Source Notes
LLM Training, Fine-Tuning, RAG, and Agents: Source Notes
An intermediate note for organizing research material, evidence links, issue structure, and inclusion decisions before the reader-facing article is written.
LLM Training, Fine-Tuning, RAG, and Agents: Source Notes
Source Map
Primary / Official
- OpenAI fine-tuning guide
- OpenAI function calling guide
- Anthropic, Building effective agents
- Anthropic, Effective context engineering for AI agents
- MCP specification
- NIST AI RMF
Foundational / Academic
Secondary / Orientation
- Vendor explainers were used only for orientation and were not treated as durable definitions unless they matched the official docs above.
Evidence Notes for the Main Claims
- Pretraining and fine-tuning both change model weights, but they differ in scope, cost, and retraining cadence.
- Prompting changes runtime context, not weights. Long or highly constrained instructions become brittle more quickly than narrower prompts.

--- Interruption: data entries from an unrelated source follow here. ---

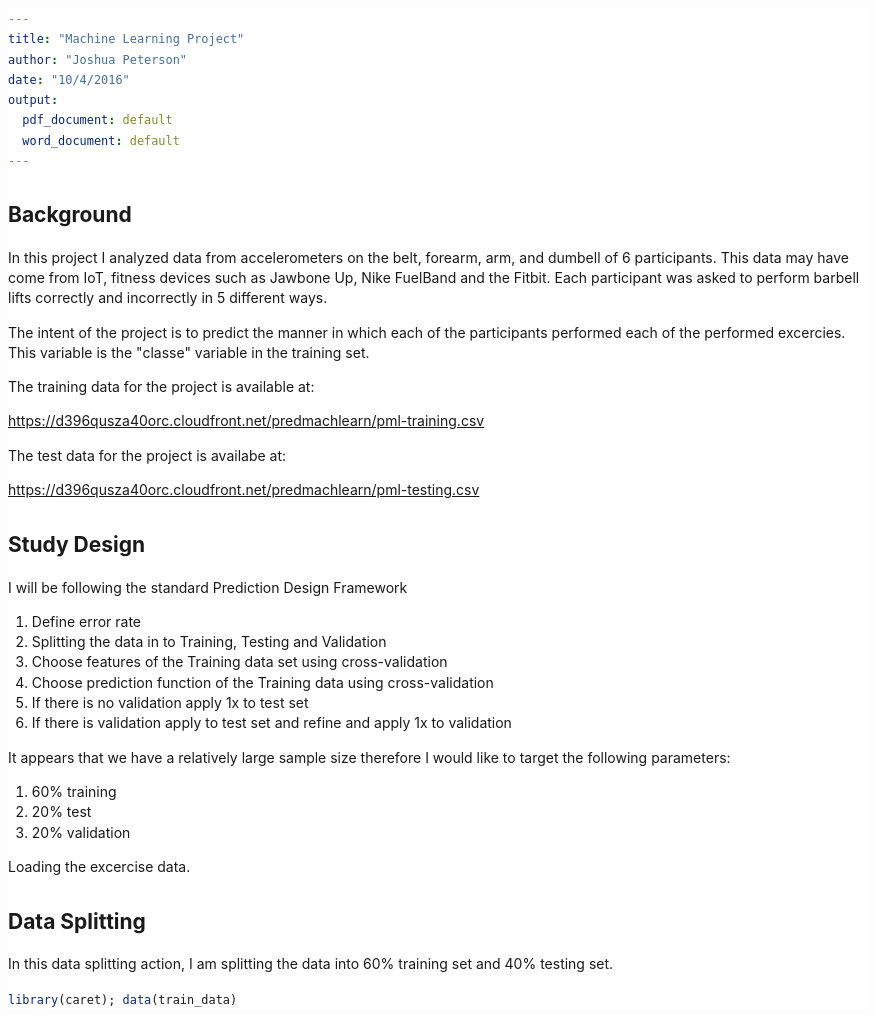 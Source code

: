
 ```yaml
---
title: "Machine Learning Project"
author: "Joshua Peterson"
date: "10/4/2016"
output:
  pdf_document: default
  word_document: default
---
```


## Background

In this project I analyzed data from accelerometers on the belt, forearm, arm, and dumbell of 6 participants. This data may have come from IoT, fitness devices such as Jawbone Up, Nike FuelBand and the Fitbit. Each participant was asked to perform barbell lifts correctly and incorrectly in 5 different ways. 

The intent of the project is to predict the manner in which each of the participants performed each of the performed excercies.  This variable is the "classe" variable in the training set.

The training data for the project is available at: 

https://d396qusza40orc.cloudfront.net/predmachlearn/pml-training.csv

The test data for the project is availabe at:

https://d396qusza40orc.cloudfront.net/predmachlearn/pml-testing.csv

## Study Design

I will be following the standard Prediction Design Framework

1. Define error rate
2. Splitting the data in to Training, Testing and Validation
3. Choose features of the Training data set using cross-validation
4. Choose prediction function of the Training data using cross-validation
5. If there is no validation apply 1x to test set
6. If there is validation apply to test set and refine and apply 1x to validation

It appears that we have a relatively large sample size therefore I would like to target the following parameters:

1. 60% training
2. 20% test
3. 20% validation

Loading the excercise data.


## Data Splitting

In this data splitting action, I am splitting the data into 60% training set and 40% testing set.

```r
library(caret); data(train_data)
```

- RAG injects retrieved documents into context, so it is suitable for fresh information and internal knowledge, but retrieval misses and bad source quality still leak into the answer.
- Tool use gives the model external actions such as calculation, lookup, database operations, or business API calls. A single call is different from a multi-step autonomous loop.
- Agents are control loops that iterate through planning, execution, and verification. They are not synonymous with workflows.
- MCP is an integration protocol, not a training method. It complements RAG and tool use rather than replacing them.
Downgraded or Rejected Material
- Vendor marketing claims were downgraded when they lacked evaluation details or stable definitions.
- Detailed implementation examples were omitted because the report is a comparison and decision guide, not an engineering cookbook.
- Claims that RAG guarantees correctness or that fine-tuning can absorb constantly changing facts were rejected.
Open Questions
- The actual lift from fine-tuning depends on the dataset and the evaluation metric.
- RAG quality depends on chunking, metadata, retrieval quality, and access control.
- Agent safety depends on permissions, sandboxing, auditability, and rollback paths.
- MCP’s practical value depends on how much connector sprawl it can reduce in a real deployment.